• Data for this task:
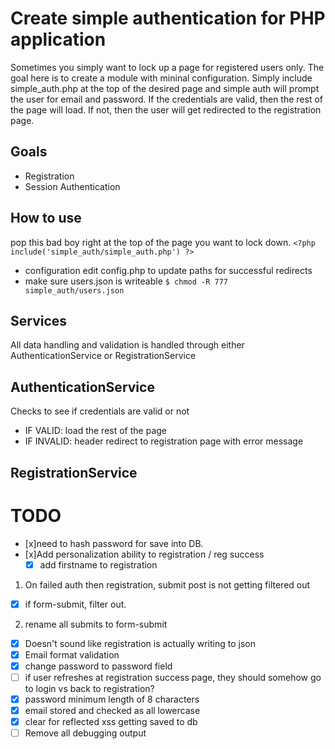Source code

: # Create simple authentication for PHP application
Sometimes you simply want to lock up a page for registered users only. The goal here is to create a module with mininal configuration. Simply include simple_auth.php at the top of the desired page and simple auth will prompt the user for email and password. If the credentials are valid, then the rest of the page will load. If not, then the user will get redirected to the registration page. 

## Goals
- Registration
- Session Authentication

## How to use
pop this bad boy right at the top of the page you want to lock down.
`<?php include('simple_auth/simple_auth.php') ?>`

- configuration
  edit config.php to update paths for successful redirects
- make sure users.json is writeable
  `$ chmod -R 777 simple_auth/users.json`


## Services
All data handling and validation is handled through either AuthenticationService or RegistrationService

## AuthenticationService
Checks to see if credentials are valid or not
- IF VALID:
  load the rest of the page
- IF INVALID:
  header redirect to registration page
  with error message

## RegistrationService


# TODO
- [x]need to hash password for save into DB.
- [x]Add personalization ability to registration / reg success
  - [x] add firstname to registration
1. On failed auth then registration, submit post is not getting filtered out
  - [x] if form-submit, filter out.
  2. rename all submits to form-submit
- [x] Doesn't sound like registration is actually writing to json
- [x] Email format validation
- [x] change password to password field
- [ ] if user refreshes at registration success page, they should somehow go to login vs back to registration?
- [x] password minimum length of 8 characters
- [x] email stored and checked as all lowercase
- [x] clear for reflected xss getting saved to db
- [ ] Remove all debugging output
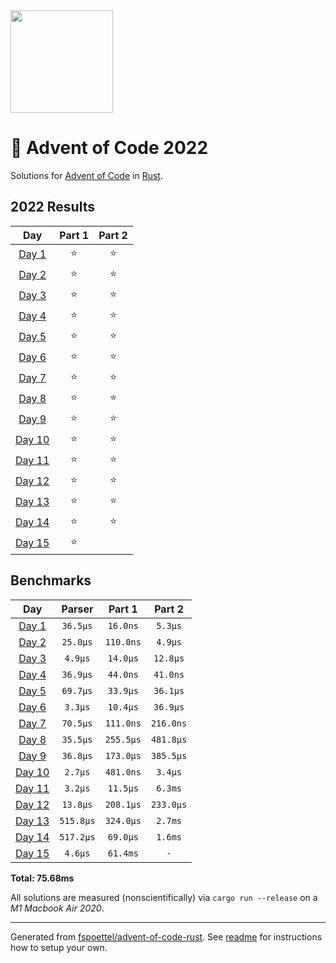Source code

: <img src="./.assets/christmas_ferris.png" width="164">

# 🎄 Advent of Code 2022

Solutions for [Advent of Code](https://adventofcode.com/) in [Rust](https://www.rust-lang.org/).

<!--- advent_readme_stars table --->
## 2022 Results

| Day | Part 1 | Part 2 |
| :---: | :---: | :---: |
| [Day 1](https://adventofcode.com/2022/day/1) | ⭐ | ⭐ |
| [Day 2](https://adventofcode.com/2022/day/2) | ⭐ | ⭐ |
| [Day 3](https://adventofcode.com/2022/day/3) | ⭐ | ⭐ |
| [Day 4](https://adventofcode.com/2022/day/4) | ⭐ | ⭐ |
| [Day 5](https://adventofcode.com/2022/day/5) | ⭐ | ⭐ |
| [Day 6](https://adventofcode.com/2022/day/6) | ⭐ | ⭐ |
| [Day 7](https://adventofcode.com/2022/day/7) | ⭐ | ⭐ |
| [Day 8](https://adventofcode.com/2022/day/8) | ⭐ | ⭐ |
| [Day 9](https://adventofcode.com/2022/day/9) | ⭐ | ⭐ |
| [Day 10](https://adventofcode.com/2022/day/10) | ⭐ | ⭐ |
| [Day 11](https://adventofcode.com/2022/day/11) | ⭐ | ⭐ |
| [Day 12](https://adventofcode.com/2022/day/12) | ⭐ | ⭐ |
| [Day 13](https://adventofcode.com/2022/day/13) | ⭐ | ⭐ |
| [Day 14](https://adventofcode.com/2022/day/14) | ⭐ | ⭐ |
| [Day 15](https://adventofcode.com/2022/day/15) | ⭐ |   |
<!--- advent_readme_stars table --->

<!--- benchmarking table --->
## Benchmarks

| Day | Parser | Part 1 | Part 2 |
| :---: | :---: | :---: | :---:  |
| [Day 1](./src/bin/01.rs) | `36.5µs` | `16.0ns` | `5.3µs` |
| [Day 2](./src/bin/02.rs) | `25.0µs` | `110.0ns` | `4.9µs` |
| [Day 3](./src/bin/03.rs) | `4.9µs` | `14.0µs` | `12.8µs` |
| [Day 4](./src/bin/04.rs) | `36.9µs` | `44.0ns` | `41.0ns` |
| [Day 5](./src/bin/05.rs) | `69.7µs` | `33.9µs` | `36.1µs` |
| [Day 6](./src/bin/06.rs) | `3.3µs` | `10.4µs` | `36.9µs` |
| [Day 7](./src/bin/07.rs) | `70.5µs` | `111.0ns` | `216.0ns` |
| [Day 8](./src/bin/08.rs) | `35.5µs` | `255.5µs` | `481.8µs` |
| [Day 9](./src/bin/09.rs) | `36.8µs` | `173.0µs` | `385.5µs` |
| [Day 10](./src/bin/10.rs) | `2.7µs` | `481.0ns` | `3.4µs` |
| [Day 11](./src/bin/11.rs) | `3.2µs` | `11.5µs` | `6.3ms` |
| [Day 12](./src/bin/12.rs) | `13.8µs` | `208.1µs` | `233.0µs` |
| [Day 13](./src/bin/13.rs) | `515.8µs` | `324.0µs` | `2.7ms` |
| [Day 14](./src/bin/14.rs) | `517.2µs` | `69.0µs` | `1.6ms` |
| [Day 15](./src/bin/15.rs) | `4.6µs` | `61.4ms` | `-` |

**Total: 75.68ms**
<!--- benchmarking table --->

All solutions are measured (nonscientifically) via `cargo run --release` on a _M1 Macbook Air 2020_.

---

Generated from [fspoettel/advent-of-code-rust](https://github.com/fspoettel/advent-of-code-rust). See [readme](https://github.com/fspoettel/advent-of-code-rust#readme) for instructions how to setup your own.
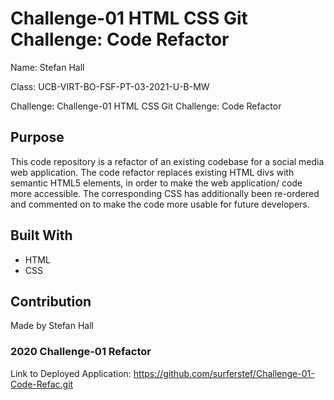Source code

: # Challenge-01 HTML CSS Git Challenge: Code Refactor
Name: Stefan Hall

Class: UCB-VIRT-BO-FSF-PT-03-2021-U-B-MW

Challenge: Challenge-01 HTML CSS Git Challenge: Code Refactor

## Purpose

This code repository is a refactor of an existing codebase for a social media web application. The code refactor replaces existing HTML divs with semantic HTML5 elements, in order to make the web application/ code more accessible. The corresponding CSS has additionally been re-ordered and commented on to make the code more usable for future developers.

## Built With
* HTML
* CSS

## Contribution
Made by Stefan Hall

### 2020 Challenge-01 Refactor

Link to Deployed Application: https://github.com/surferstef/Challenge-01-Code-Refac.git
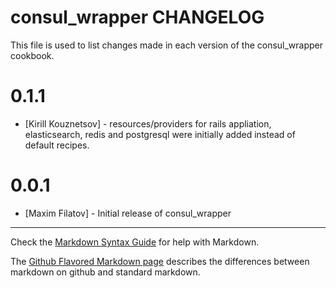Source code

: consul_wrapper CHANGELOG
========================

This file is used to list changes made in each version of the consul_wrapper cookbook.

# 0.1.1
- [Kirill Kouznetsov] - resources/providers for rails appliation, elasticsearch, redis and postgresql were initially added instead of default recipes.

# 0.0.1
- [Maxim Filatov] - Initial release of consul_wrapper

- - -
Check the [Markdown Syntax Guide](http://daringfireball.net/projects/markdown/syntax) for help with Markdown.

The [Github Flavored Markdown page](http://github.github.com/github-flavored-markdown/) describes the differences between markdown on github and standard markdown.
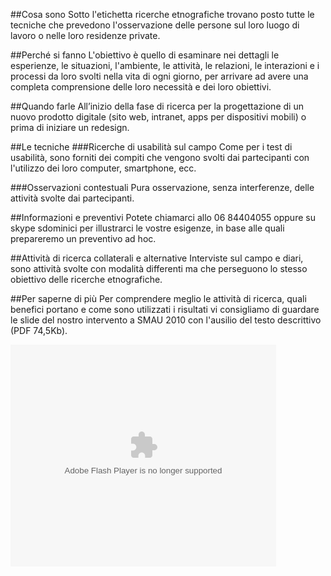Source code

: ##Cosa sono
Sotto l'etichetta ricerche etnografiche trovano posto tutte le tecniche che prevedono l'osservazione delle persone sul loro luogo di lavoro o nelle loro residenze private.

##Perché si fanno
L'obiettivo è quello di esaminare nei dettagli le esperienze, le situazioni, l'ambiente, le attività, le relazioni, le interazioni e i processi da loro svolti nella vita di ogni giorno, per arrivare ad avere una completa comprensione delle loro necessità e dei loro obiettivi.

##Quando farle
All’inizio della fase di ricerca per la progettazione di un nuovo prodotto digitale (sito web, intranet, apps per dispositivi mobili) o prima di iniziare un redesign.

##Le tecniche
###Ricerche di usabilità sul campo
Come per i test di usabilità, sono forniti dei compiti che vengono svolti dai partecipanti con l'utilizzo dei loro computer, smartphone, ecc.

###Osservazioni contestuali
Pura osservazione, senza interferenze, delle attività svolte dai partecipanti.

##Informazioni e preventivi
Potete chiamarci allo 06 84404055 oppure su skype sdominici per illustrarci le vostre esigenze, in base alle quali prepareremo un preventivo ad hoc.

##Attività di ricerca collaterali e alternative
Interviste sul campo e diari, sono attività svolte con modalità differenti ma che perseguono lo stesso obiettivo delle ricerche etnografiche.

##Per saperne di più
Per comprendere meglio le attività di ricerca, quali benefici portano e come sono utilizzati i risultati vi consigliamo di guardare le slide del nostro intervento a SMAU 2010 con l'ausilio del testo descrittivo (PDF 74,5Kb).

<param name="movie" value="http://static.slidesharecdn.com/swf/ssplayer2.swf?doc=smau2010-presentazioneiwa-101025034417-phpapp02&amp;stripped_title=innovare-per-le-persone-smau2010&amp;userName=sdominici"><param name="allowFullScreen" value="true"><param name="allowScriptAccess" value="always"><embed name="__sse5550452" src="http://static.slidesharecdn.com/swf/ssplayer2.swf?doc=smau2010-presentazioneiwa-101025034417-phpapp02&amp;stripped_title=innovare-per-le-persone-smau2010&amp;userName=sdominici" type="application/x-shockwave-flash" allowscriptaccess="always" allowfullscreen="true" height="355" width="425">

• Exercise instructions: Beginning with the line above that has "- [x]need to hash password for save into DB." and going on through the line that has "[Day 5](./src/bin/05.rs) |", retype every line exactly and add nothing else; drop the pictures.

• Completed exercise:
- [x]need to hash password for save into DB.
- [x]Add personalization ability to registration / reg success
  - [x] add firstname to registration
1. On failed auth then registration, submit post is not getting filtered out
  - [x] if form-submit, filter out.
  2. rename all submits to form-submit
- [x] Doesn't sound like registration is actually writing to json
- [x] Email format validation
- [x] change password to password field
- [ ] if user refreshes at registration success page, they should somehow go to login vs back to registration?
- [x] password minimum length of 8 characters
- [x] email stored and checked as all lowercase
- [x] clear for reflected xss getting saved to db
- [ ] Remove all debugging output
Source code

: <img src="./.assets/christmas_ferris.png" width="164">

# 🎄 Advent of Code 2022

Solutions for [Advent of Code](https://adventofcode.com/) in [Rust](https://www.rust-lang.org/).

<!--- advent_readme_stars table --->
## 2022 Results

| Day | Part 1 | Part 2 |
| :---: | :---: | :---: |
| [Day 1](https://adventofcode.com/2022/day/1) | ⭐ | ⭐ |
| [Day 2](https://adventofcode.com/2022/day/2) | ⭐ | ⭐ |
| [Day 3](https://adventofcode.com/2022/day/3) | ⭐ | ⭐ |
| [Day 4](https://adventofcode.com/2022/day/4) | ⭐ | ⭐ |
| [Day 5](https://adventofcode.com/2022/day/5) | ⭐ | ⭐ |
| [Day 6](https://adventofcode.com/2022/day/6) | ⭐ | ⭐ |
| [Day 7](https://adventofcode.com/2022/day/7) | ⭐ | ⭐ |
| [Day 8](https://adventofcode.com/2022/day/8) | ⭐ | ⭐ |
| [Day 9](https://adventofcode.com/2022/day/9) | ⭐ | ⭐ |
| [Day 10](https://adventofcode.com/2022/day/10) | ⭐ | ⭐ |
| [Day 11](https://adventofcode.com/2022/day/11) | ⭐ | ⭐ |
| [Day 12](https://adventofcode.com/2022/day/12) | ⭐ | ⭐ |
| [Day 13](https://adventofcode.com/2022/day/13) | ⭐ | ⭐ |
| [Day 14](https://adventofcode.com/2022/day/14) | ⭐ | ⭐ |
| [Day 15](https://adventofcode.com/2022/day/15) | ⭐ |   |
<!--- advent_readme_stars table --->

<!--- benchmarking table --->
## Benchmarks

| Day | Parser | Part 1 | Part 2 |
| :---: | :---: | :---: | :---:  |
| [Day 1](./src/bin/01.rs) | `36.5µs` | `16.0ns` | `5.3µs` |
| [Day 2](./src/bin/02.rs) | `25.0µs` | `110.0ns` | `4.9µs` |
| [Day 3](./src/bin/03.rs) | `4.9µs` | `14.0µs` | `12.8µs` |
| [Day 4](./src/bin/04.rs) | `36.9µs` | `44.0ns` | `41.0ns` |
| [Day 5](./src/bin/05.rs) | `69.7µs` | `33.9µs` | `36.1µs` |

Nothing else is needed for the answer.